The strange behaviour undelying this issue is that every parameer is declared Real in C language. Tcl is used to build the GUI that allows the program users to alter the default values, if desired, in a friendly way. For some reson to me unknown (I've never used Tcl before) Tcl regards the Real numbers as Integers.... This is just my diagnosis .. I maight be wrong ... I'll probably post a more detailed question when I have a chance to install and compile the code in question on my laptop. Thank you for all your help and suggestions.
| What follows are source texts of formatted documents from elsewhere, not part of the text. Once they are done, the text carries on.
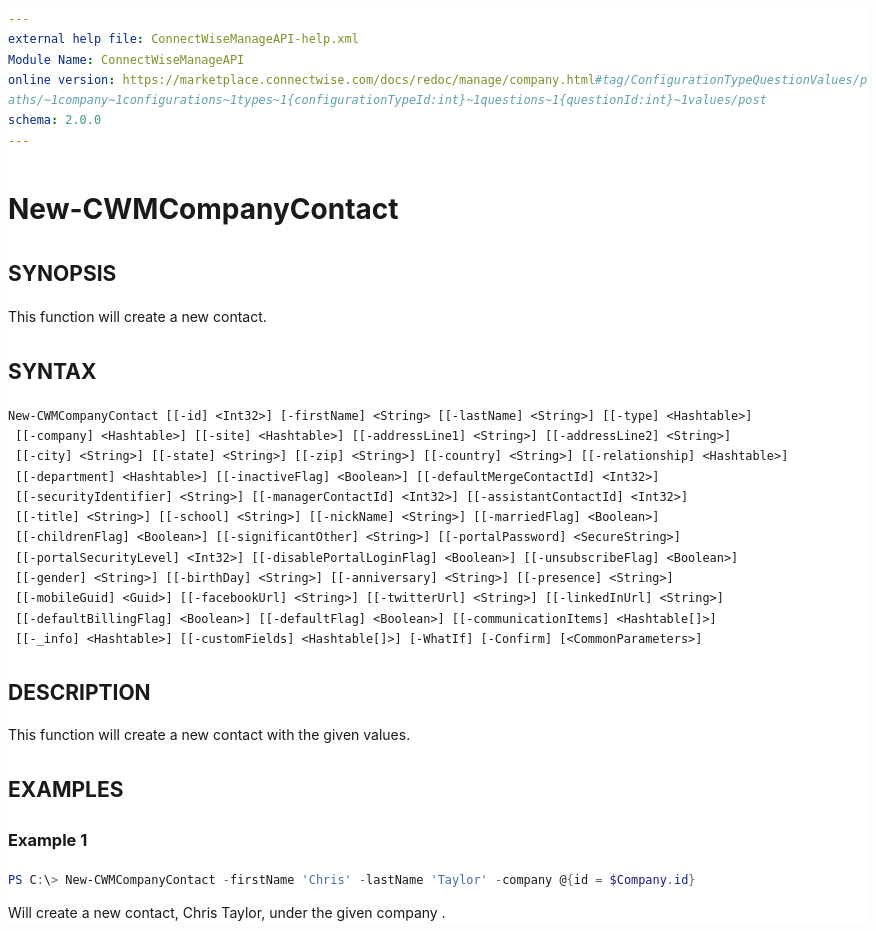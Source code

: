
 ```yaml
---
external help file: ConnectWiseManageAPI-help.xml
Module Name: ConnectWiseManageAPI
online version: https://marketplace.connectwise.com/docs/redoc/manage/company.html#tag/ConfigurationTypeQuestionValues/paths/~1company~1configurations~1types~1{configurationTypeId:int}~1questions~1{questionId:int}~1values/post
schema: 2.0.0
---
```


# New-CWMCompanyContact

## SYNOPSIS
This function will create a new contact.

## SYNTAX

```
New-CWMCompanyContact [[-id] <Int32>] [-firstName] <String> [[-lastName] <String>] [[-type] <Hashtable>]
 [[-company] <Hashtable>] [[-site] <Hashtable>] [[-addressLine1] <String>] [[-addressLine2] <String>]
 [[-city] <String>] [[-state] <String>] [[-zip] <String>] [[-country] <String>] [[-relationship] <Hashtable>]
 [[-department] <Hashtable>] [[-inactiveFlag] <Boolean>] [[-defaultMergeContactId] <Int32>]
 [[-securityIdentifier] <String>] [[-managerContactId] <Int32>] [[-assistantContactId] <Int32>]
 [[-title] <String>] [[-school] <String>] [[-nickName] <String>] [[-marriedFlag] <Boolean>]
 [[-childrenFlag] <Boolean>] [[-significantOther] <String>] [[-portalPassword] <SecureString>]
 [[-portalSecurityLevel] <Int32>] [[-disablePortalLoginFlag] <Boolean>] [[-unsubscribeFlag] <Boolean>]
 [[-gender] <String>] [[-birthDay] <String>] [[-anniversary] <String>] [[-presence] <String>]
 [[-mobileGuid] <Guid>] [[-facebookUrl] <String>] [[-twitterUrl] <String>] [[-linkedInUrl] <String>]
 [[-defaultBillingFlag] <Boolean>] [[-defaultFlag] <Boolean>] [[-communicationItems] <Hashtable[]>]
 [[-_info] <Hashtable>] [[-customFields] <Hashtable[]>] [-WhatIf] [-Confirm] [<CommonParameters>]
```

## DESCRIPTION
This function will create a new contact with the given values.

## EXAMPLES

### Example 1
```powershell
PS C:\> New-CWMCompanyContact -firstName 'Chris' -lastName 'Taylor' -company @{id = $Company.id}
```

Will create a new contact, Chris Taylor, under the given company
.
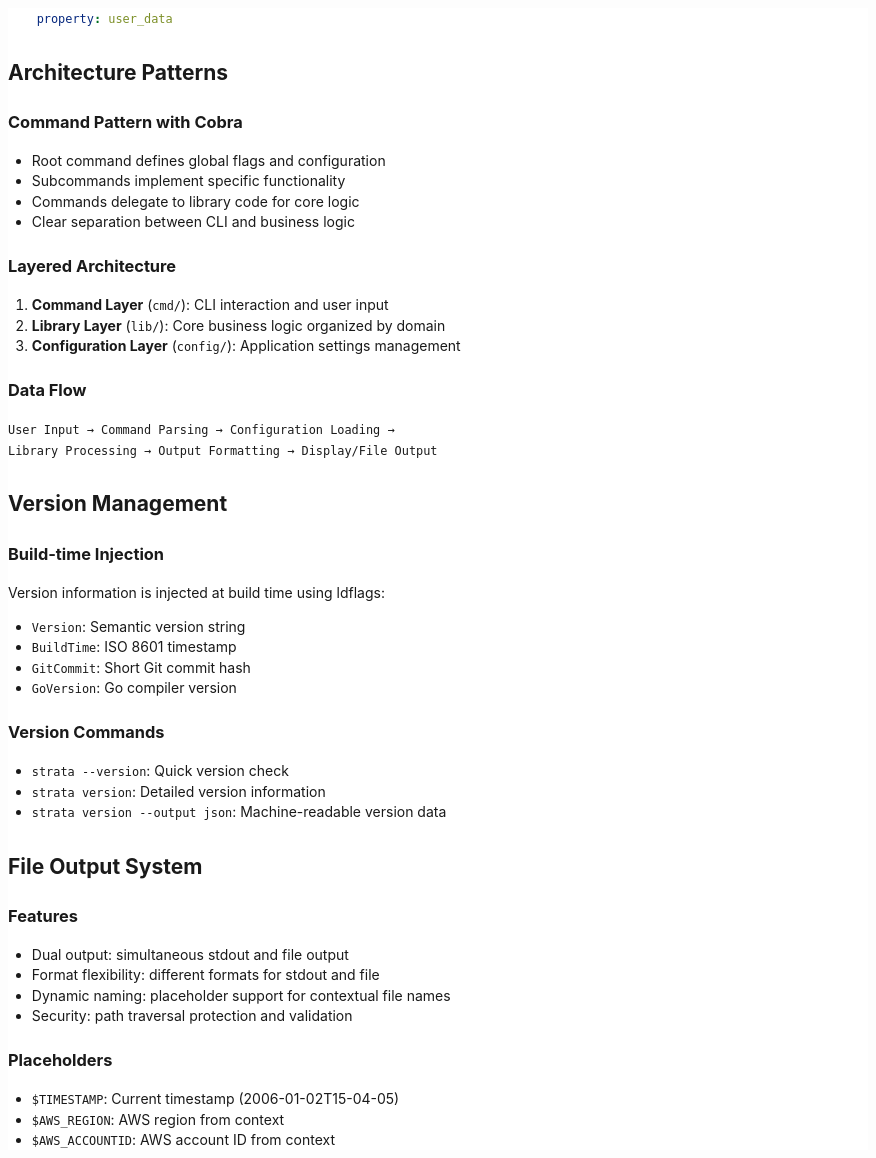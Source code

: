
 ```yaml
    property: user_data
```

## Architecture Patterns

### Command Pattern with Cobra
- Root command defines global flags and configuration
- Subcommands implement specific functionality
- Commands delegate to library code for core logic
- Clear separation between CLI and business logic

### Layered Architecture
1. **Command Layer** (`cmd/`): CLI interaction and user input
2. **Library Layer** (`lib/`): Core business logic organized by domain
3. **Configuration Layer** (`config/`): Application settings management

### Data Flow
```
User Input → Command Parsing → Configuration Loading → 
Library Processing → Output Formatting → Display/File Output
```

## Version Management

### Build-time Injection
Version information is injected at build time using ldflags:
- `Version`: Semantic version string
- `BuildTime`: ISO 8601 timestamp
- `GitCommit`: Short Git commit hash
- `GoVersion`: Go compiler version

### Version Commands
- `strata --version`: Quick version check
- `strata version`: Detailed version information
- `strata version --output json`: Machine-readable version data

## File Output System

### Features
- Dual output: simultaneous stdout and file output
- Format flexibility: different formats for stdout and file
- Dynamic naming: placeholder support for contextual file names
- Security: path traversal protection and validation

### Placeholders
- `$TIMESTAMP`: Current timestamp (2006-01-02T15-04-05)
- `$AWS_REGION`: AWS region from context
- `$AWS_ACCOUNTID`: AWS account ID from context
Maura On Wed, 12 Apr 2006, Greg Wallace wrote:
On Tuesday, April 11, 2006 @ 8:04 PM, Maura E. Monville wrote:
Is it possible that on a 32-bit machine the maximum value for a Real number in Tcl language is 10^10 ?
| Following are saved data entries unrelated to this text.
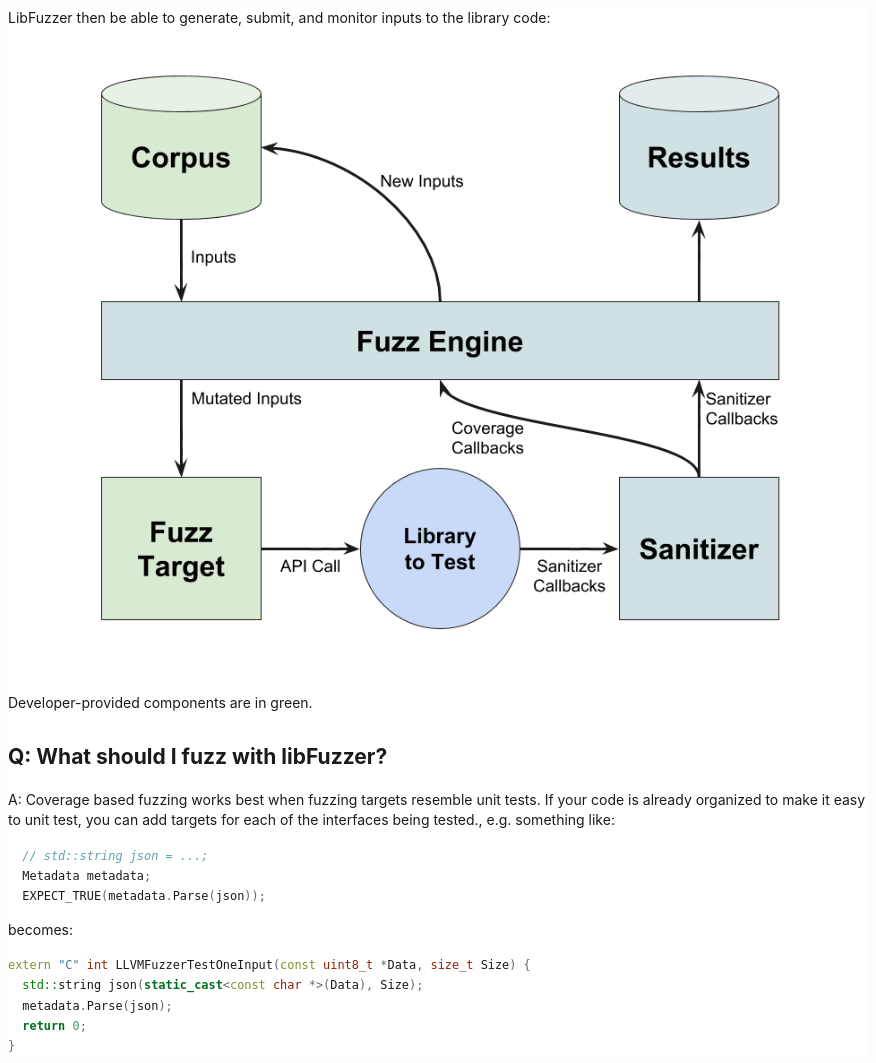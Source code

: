 LibFuzzer then be able to generate, submit, and monitor inputs to the library code:
![Coverage guided fuzzing](../../images/fuzzing/coverage-guided.png)

Developer-provided components are in green.

## Q: What should I fuzz with libFuzzer?

A: Coverage based fuzzing works best when fuzzing targets resemble unit tests.  If your code
is already organized to make it easy to unit test, you can add targets for each of the interfaces
being tested., e.g. something like:

```cpp
  // std::string json = ...;
  Metadata metadata;
  EXPECT_TRUE(metadata.Parse(json));
```

becomes:

```cpp
extern "C" int LLVMFuzzerTestOneInput(const uint8_t *Data, size_t Size) {
  std::string json(static_cast<const char *>(Data), Size);
  metadata.Parse(json);
  return 0;
}
```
Instinctively I'd saythe number of bits assigned to the representation of a Real number is independent on the machine h/w architecture ... but I'm not familiar with Tcl and may be mistaken ...
Thank you, MEM Well, I'm just waging here, but in order to store an ordinate of 10, the computer would only need to have 4 bits assigned to store said ordinate. 10 would be 1010. I don't know anything about TCL language, but, if you can't store a number of that size, it's not a hardware issue, certainly not on a 32 bit machine. But it's pretty safe to say that the maximum ordinate is indeed dependent on machine architecture. I mean, if you have 64 bits available instead of 32, you can store both more precision and more order of magnitude than on a 32 bit machine. Now, whether the particular language you are coding in is aware of the fact that it has those extra bits to work with is a totally different matter.
Greg Wallace
P. S.: Fellow list members more knowledgeable about hardware, if I'm off base here, then you have permission to shoot me.